DESCRIPTION OF THE TASK:
Look through the records below for the line with "- **UI 组件**：1 个完整的日志查看器". Return that line and each one after it up to and including the line with "- [反思功能文档](./A", exactly.

DATA SECTION:

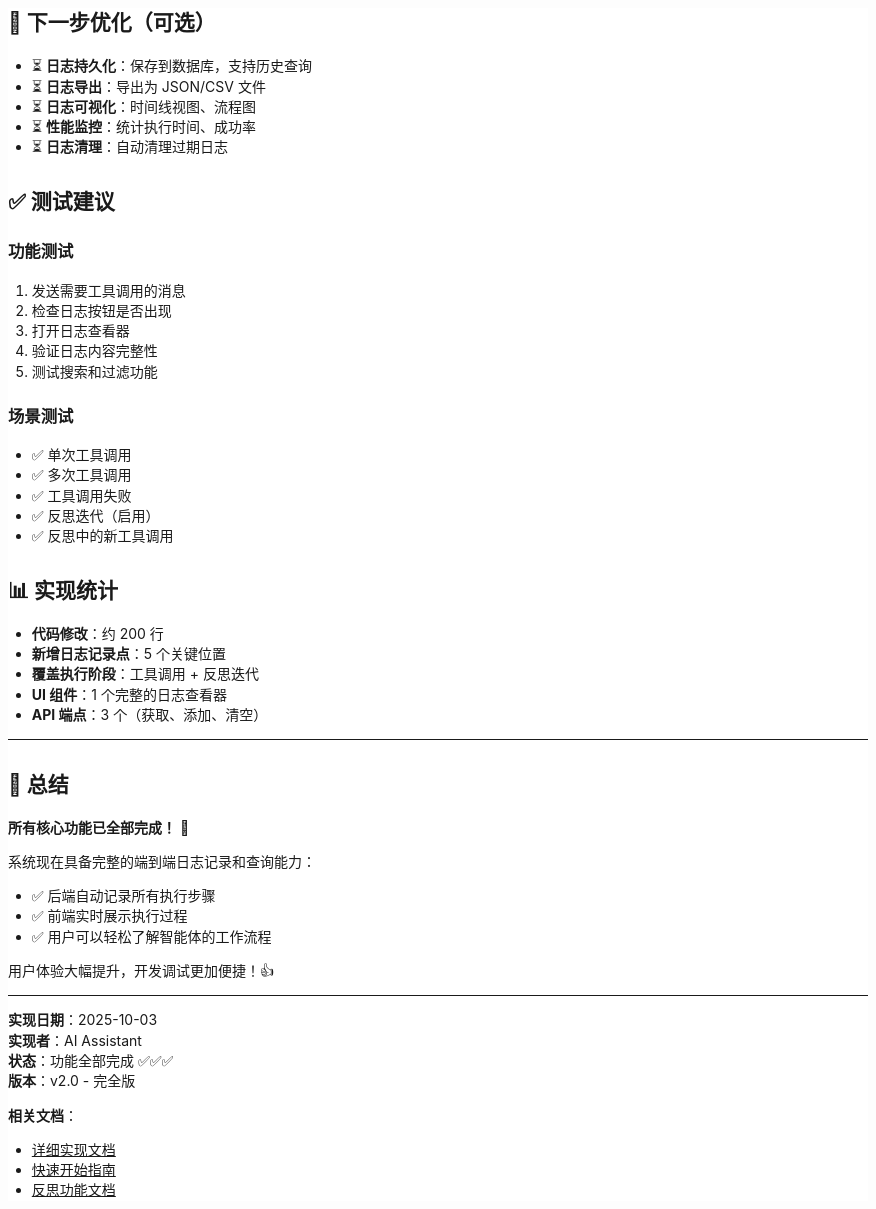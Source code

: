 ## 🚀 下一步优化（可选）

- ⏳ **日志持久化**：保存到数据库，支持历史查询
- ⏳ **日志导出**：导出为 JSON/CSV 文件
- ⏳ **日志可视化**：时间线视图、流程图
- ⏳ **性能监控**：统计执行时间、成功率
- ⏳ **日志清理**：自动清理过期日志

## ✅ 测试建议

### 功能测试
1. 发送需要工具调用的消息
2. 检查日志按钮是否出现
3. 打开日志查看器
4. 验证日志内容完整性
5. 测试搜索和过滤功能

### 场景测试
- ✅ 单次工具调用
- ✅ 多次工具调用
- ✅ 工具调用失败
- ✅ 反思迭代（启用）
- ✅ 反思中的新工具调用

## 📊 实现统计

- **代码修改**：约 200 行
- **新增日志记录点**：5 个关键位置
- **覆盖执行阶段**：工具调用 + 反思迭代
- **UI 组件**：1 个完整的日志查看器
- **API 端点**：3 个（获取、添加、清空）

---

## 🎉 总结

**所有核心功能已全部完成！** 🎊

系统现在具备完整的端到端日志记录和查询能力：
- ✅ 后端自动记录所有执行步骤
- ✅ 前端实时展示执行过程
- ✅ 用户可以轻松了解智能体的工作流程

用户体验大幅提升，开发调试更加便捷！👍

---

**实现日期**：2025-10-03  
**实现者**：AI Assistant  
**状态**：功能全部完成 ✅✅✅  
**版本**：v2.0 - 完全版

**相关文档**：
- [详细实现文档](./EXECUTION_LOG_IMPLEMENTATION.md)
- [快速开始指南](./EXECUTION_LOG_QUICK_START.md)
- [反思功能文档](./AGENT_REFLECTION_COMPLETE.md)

...

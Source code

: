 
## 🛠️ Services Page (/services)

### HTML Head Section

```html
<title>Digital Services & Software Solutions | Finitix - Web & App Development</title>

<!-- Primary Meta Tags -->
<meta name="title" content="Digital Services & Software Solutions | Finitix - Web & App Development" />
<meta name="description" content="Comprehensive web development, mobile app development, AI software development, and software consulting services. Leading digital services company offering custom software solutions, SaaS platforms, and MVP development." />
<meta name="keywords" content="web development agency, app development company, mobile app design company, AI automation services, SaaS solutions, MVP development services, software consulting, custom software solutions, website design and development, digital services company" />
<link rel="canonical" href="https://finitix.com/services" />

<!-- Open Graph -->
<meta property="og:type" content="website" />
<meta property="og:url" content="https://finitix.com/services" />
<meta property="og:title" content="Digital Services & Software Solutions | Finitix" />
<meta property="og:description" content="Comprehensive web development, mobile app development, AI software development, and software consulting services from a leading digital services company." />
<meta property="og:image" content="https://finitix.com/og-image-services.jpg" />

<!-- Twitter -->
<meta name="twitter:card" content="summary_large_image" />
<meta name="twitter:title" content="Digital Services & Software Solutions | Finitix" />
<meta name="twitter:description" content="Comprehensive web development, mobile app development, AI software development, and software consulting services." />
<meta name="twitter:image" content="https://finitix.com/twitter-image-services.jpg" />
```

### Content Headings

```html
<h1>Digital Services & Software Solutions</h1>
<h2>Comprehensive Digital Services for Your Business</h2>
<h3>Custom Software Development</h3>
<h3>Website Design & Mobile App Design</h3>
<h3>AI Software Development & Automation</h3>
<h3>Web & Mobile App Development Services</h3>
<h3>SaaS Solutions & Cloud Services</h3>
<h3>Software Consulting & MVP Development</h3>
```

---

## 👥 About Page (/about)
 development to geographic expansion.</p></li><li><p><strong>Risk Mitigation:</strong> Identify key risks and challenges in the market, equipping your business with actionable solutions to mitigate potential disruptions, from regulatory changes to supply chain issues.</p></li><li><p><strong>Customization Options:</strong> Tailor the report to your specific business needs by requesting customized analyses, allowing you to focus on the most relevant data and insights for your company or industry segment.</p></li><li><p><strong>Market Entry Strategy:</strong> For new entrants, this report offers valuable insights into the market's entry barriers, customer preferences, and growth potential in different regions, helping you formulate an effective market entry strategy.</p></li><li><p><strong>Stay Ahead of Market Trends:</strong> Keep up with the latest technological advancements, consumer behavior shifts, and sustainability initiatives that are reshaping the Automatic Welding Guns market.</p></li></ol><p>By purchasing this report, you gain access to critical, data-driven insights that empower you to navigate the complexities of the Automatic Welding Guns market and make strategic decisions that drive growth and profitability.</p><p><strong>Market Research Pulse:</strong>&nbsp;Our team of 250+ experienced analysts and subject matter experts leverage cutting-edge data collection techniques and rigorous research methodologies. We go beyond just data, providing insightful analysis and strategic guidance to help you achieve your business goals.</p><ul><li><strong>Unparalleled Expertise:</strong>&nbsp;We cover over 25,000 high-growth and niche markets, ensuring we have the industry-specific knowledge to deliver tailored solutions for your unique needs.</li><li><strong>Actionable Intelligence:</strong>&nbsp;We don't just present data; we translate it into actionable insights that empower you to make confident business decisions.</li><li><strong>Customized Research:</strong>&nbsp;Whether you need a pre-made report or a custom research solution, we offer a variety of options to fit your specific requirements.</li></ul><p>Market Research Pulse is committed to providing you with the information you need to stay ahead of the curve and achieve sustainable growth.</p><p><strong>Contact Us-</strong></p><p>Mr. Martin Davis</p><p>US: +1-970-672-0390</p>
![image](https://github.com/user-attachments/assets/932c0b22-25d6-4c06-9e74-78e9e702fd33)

---

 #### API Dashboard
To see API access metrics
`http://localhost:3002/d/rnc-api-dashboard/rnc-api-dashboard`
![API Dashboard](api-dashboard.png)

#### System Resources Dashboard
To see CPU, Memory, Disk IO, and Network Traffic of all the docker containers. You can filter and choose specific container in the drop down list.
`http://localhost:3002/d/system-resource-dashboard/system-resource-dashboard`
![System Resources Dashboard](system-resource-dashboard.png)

SOLUTION:
- **UI 组件**：1 个完整的日志查看器
- **API 端点**：3 个（获取、添加、清空）

---

## 🎉 总结

**所有核心功能已全部完成！** 🎊

系统现在具备完整的端到端日志记录和查询能力：
- ✅ 后端自动记录所有执行步骤
- ✅ 前端实时展示执行过程
- ✅ 用户可以轻松了解智能体的工作流程

用户体验大幅提升，开发调试更加便捷！👍

---

**实现日期**：2025-10-03  
**实现者**：AI Assistant  
**状态**：功能全部完成 ✅✅✅  
**版本**：v2.0 - 完全版

**相关文档**：
- [详细实现文档](./EXECUTION_LOG_IMPLEMENTATION.md)
- [快速开始指南](./EXECUTION_LOG_QUICK_START.md)
- [反思功能文档](./AGENT_REFLECTION_COMPLETE.md)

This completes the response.